Co-operative members have held their first ‘co-operative cluster’ meeting meeting in south Manchester. The self-organised cluster, which aims to involve members in their local stores and in the Co-operative Group, is open to staff and customers at four Co-operative Food stores in Chorlton and Whalley Range.
The meeting above the Hardy Lane store, Chorlton, on 29 November was the first in a series of informal get-togethers set up by local members. Organised at short notice, it attracted around 20 people including four members of staff.
The cluster will meet again on 7 February. This time the Co-operative Group’s membership team, which is supportive of the initiative, will help publicise the event.
So far the cluster has been promoted by word of mouth, through notices in stores and via Springboard, a website set up by the Group’s Manchester area committee. Springboard aims to increase democracy in the Group, and has suggested store clusters could replace area committees in the forthcoming reorganisation of the Co-op’s democratic structure.
Shaun Fensom of Manchester area committee said: “The cluster is smaller than the old area committee. It’s on a human level.
“There’s a need to have a more local unit if members are going to have a say in what the co-operative does and what it sells. The cluster is breaking down barriers between customer members and employee members. It’s a dialogue between staff, customers and members. They all came out of the meeting feeling positive.”
On the agenda were the four local Co-op stores, other co-ops in the area, for example the Unicorn grocery, and local challenges and opportunities. The meeting agreed to follow up on its ideas, to promote the cluster as a way froward for the Group and to argue the importance of bringing together people who know each other and the stores.
Brenda Copnall, secretary of the South Manchester Co-operative Members Group, said: “We came out with a long list of ideas, which we will prioritise at the next meeting. Some we can work on straight away, others will take time or persuasion. We’ll promote them in the local member group and in the Manchester area committee, while it still exists.

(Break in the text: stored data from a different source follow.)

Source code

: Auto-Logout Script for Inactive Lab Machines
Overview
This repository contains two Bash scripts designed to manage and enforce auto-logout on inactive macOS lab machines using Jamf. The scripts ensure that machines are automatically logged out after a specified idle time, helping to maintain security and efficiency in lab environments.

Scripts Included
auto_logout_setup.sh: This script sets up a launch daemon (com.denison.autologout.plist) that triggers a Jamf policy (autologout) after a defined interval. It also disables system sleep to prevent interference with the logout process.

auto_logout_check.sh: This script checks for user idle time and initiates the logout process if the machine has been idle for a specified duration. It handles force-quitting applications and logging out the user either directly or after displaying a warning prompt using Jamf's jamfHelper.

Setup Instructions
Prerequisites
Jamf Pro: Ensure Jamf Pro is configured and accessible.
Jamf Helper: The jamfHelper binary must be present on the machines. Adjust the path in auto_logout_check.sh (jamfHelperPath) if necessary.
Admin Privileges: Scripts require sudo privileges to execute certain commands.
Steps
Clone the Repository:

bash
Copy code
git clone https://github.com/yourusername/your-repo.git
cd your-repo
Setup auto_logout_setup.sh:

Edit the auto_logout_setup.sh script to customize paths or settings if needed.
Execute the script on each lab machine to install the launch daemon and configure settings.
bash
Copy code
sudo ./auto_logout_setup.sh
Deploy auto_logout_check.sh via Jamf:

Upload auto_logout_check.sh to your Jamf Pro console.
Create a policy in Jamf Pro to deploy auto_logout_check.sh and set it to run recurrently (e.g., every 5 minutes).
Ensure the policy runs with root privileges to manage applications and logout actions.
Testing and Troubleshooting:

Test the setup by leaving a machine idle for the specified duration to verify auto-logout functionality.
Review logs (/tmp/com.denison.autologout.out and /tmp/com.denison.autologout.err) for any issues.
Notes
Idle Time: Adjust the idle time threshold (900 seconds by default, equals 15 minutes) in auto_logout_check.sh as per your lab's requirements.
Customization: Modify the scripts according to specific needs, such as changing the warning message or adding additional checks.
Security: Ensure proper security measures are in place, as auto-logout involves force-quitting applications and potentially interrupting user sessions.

“Ideas include shop staff and managers having more of a say in what they stock, to have a suggestion box and to use current members to help promote the shops, like when we do Fairtrade events. We’ve already put a suggestions box in the Wilbraham Road store. We did that straight away.”
She added that the four shops in the Chorlton and Whalley Range cluster already had a strong sense of identity, and that members of South Manchester members group from other parts of south Manchester now wanted their own clusters. According to Springboard, there is no cluster template, and different places could do things differently, but the aim is always to make a difference locally by acting locally, and not just pass ideas up to the council.
Mr Fensom said: “We think we can have a much more meaningful input into how the co-operative is run and how it fits into our community if we do it at a local level, involving people who use and work in the stores, and anyone else who’s interested. It’s not being organised by Co-operative Group management, although we think they’ll be interested to see what happens.
“We want to know whether members prefer this to the big formal member meetings in central Manchester, whether it’s a better way to make sure our voice is heard. If so, we’ll be pushing hard to get the Co-op to adopt this format when they decide what they’ll do to replace the area committees.”